▶ [ACTIVITY]
Take the entries below and print, exactly, the stretch from the line containing "This compiler does" through the line containing "and expression: _PrefixExpression_", both included.

▶ [DATA TO PROCESS]
══════
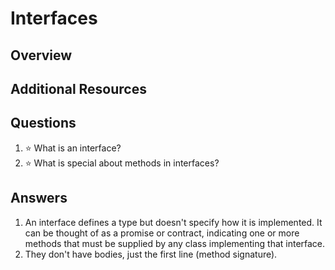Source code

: # Interfaces
## Overview
## Additional Resources
## Questions
1. :star: What is an interface?
1. :star: What is special about methods in interfaces?
## Answers
1. An interface defines a type but doesn't specify how it is implemented. It can be thought of as a promise or contract, indicating one or more methods that must be supplied by any class implementing that interface.
1. They don't have bodies, just the first line (method signature).
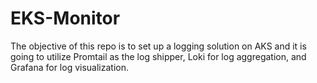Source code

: # EKS-Monitor
The objective of this repo is to set up a logging solution on AKS and it is going to utilize Promtail as the log shipper, Loki for log aggregation, and Grafana for log visualization.
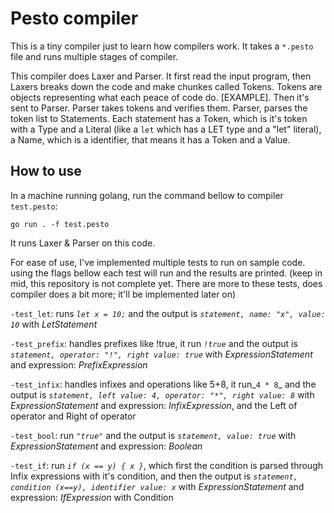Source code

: # Pesto compiler
This is a tiny compiler just to learn how compilers work. It takes a `*.pesto` file and runs multiple stages of compiler.

This compiler does Laxer and Parser. It first read the input program, then Laxers breaks down the code and make chunkes called Tokens.
Tokens are objects representing what each peace of code do. [EXAMPLE].
Then it's sent to Parser. Parser takes tokens and verifies them. Parser, parses the token list to Statements. Each statement has a Token, which is it's token with a Type and a Literal (like a `let` which has a LET type and a "let" literal), a Name, which is a identifier, that means it has a Token and a Value.

## How to use
In a machine running golang, run the command bellow to compiler `test.pesto`:

`go run . -f test.pesto`

It runs Laxer & Parser on this code.

For ease of use, I've implemented multiple tests to run on sample code. using the flags bellow each test will run and the results are printed. (keep in mid, this repository is not complete yet. There are more to these tests, does compiler does a bit more; it'll be implemented later on)


`-test_let`: runs _`let x = 10;`_ and the output is _`statement, name: "x", value: 10`_ with _LetStatement_

`-test_prefix`: handles prefixes like !true, it run _`!true`_ and the output is _`statement, operator: "!", right value: true`_ with _ExpressionStatement_ and expression: _PrefixExpression_

`-test_infix`: handles infixes and operations like 5+8, it run_`4 * 8`_ and the output is _`statement, left value: 4, operator: "*", right value: 8`_ with _ExpressionStatement_ and expression: _InfixExpression_, and the Left of operator and Right of operator

`-test_bool`: run _`"true"`_ and the output is _`statement, value: true`_ with _ExpressionStatement_ and expression: _Boolean_

`-test_if`: run _`if (x == y) { x }`_, which first the condition is parsed through Infix expressions with it's condition, and then the output is _`statement, condition (x==y), identifier value: x`_ with _ExpressionStatement_ and expression: _IfExpression_ with Condition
══════
▶ [RESPONSE AREA]
This compiler does Laxer and Parser. It first read the input program, then Laxers breaks down the code and make chunkes called Tokens.
Tokens are objects representing what each peace of code do. [EXAMPLE].
Then it's sent to Parser. Parser takes tokens and verifies them. Parser, parses the token list to Statements. Each statement has a Token, which is it's token with a Type and a Literal (like a `let` which has a LET type and a "let" literal), a Name, which is a identifier, that means it has a Token and a Value.

## How to use
In a machine running golang, run the command bellow to compiler `test.pesto`:

`go run . -f test.pesto`

It runs Laxer & Parser on this code.

For ease of use, I've implemented multiple tests to run on sample code. using the flags bellow each test will run and the results are printed. (keep in mid, this repository is not complete yet. There are more to these tests, does compiler does a bit more; it'll be implemented later on)


`-test_let`: runs _`let x = 10;`_ and the output is _`statement, name: "x", value: 10`_ with _LetStatement_

`-test_prefix`: handles prefixes like !true, it run _`!true`_ and the output is _`statement, operator: "!", right value: true`_ with _ExpressionStatement_ and expression: _PrefixExpression_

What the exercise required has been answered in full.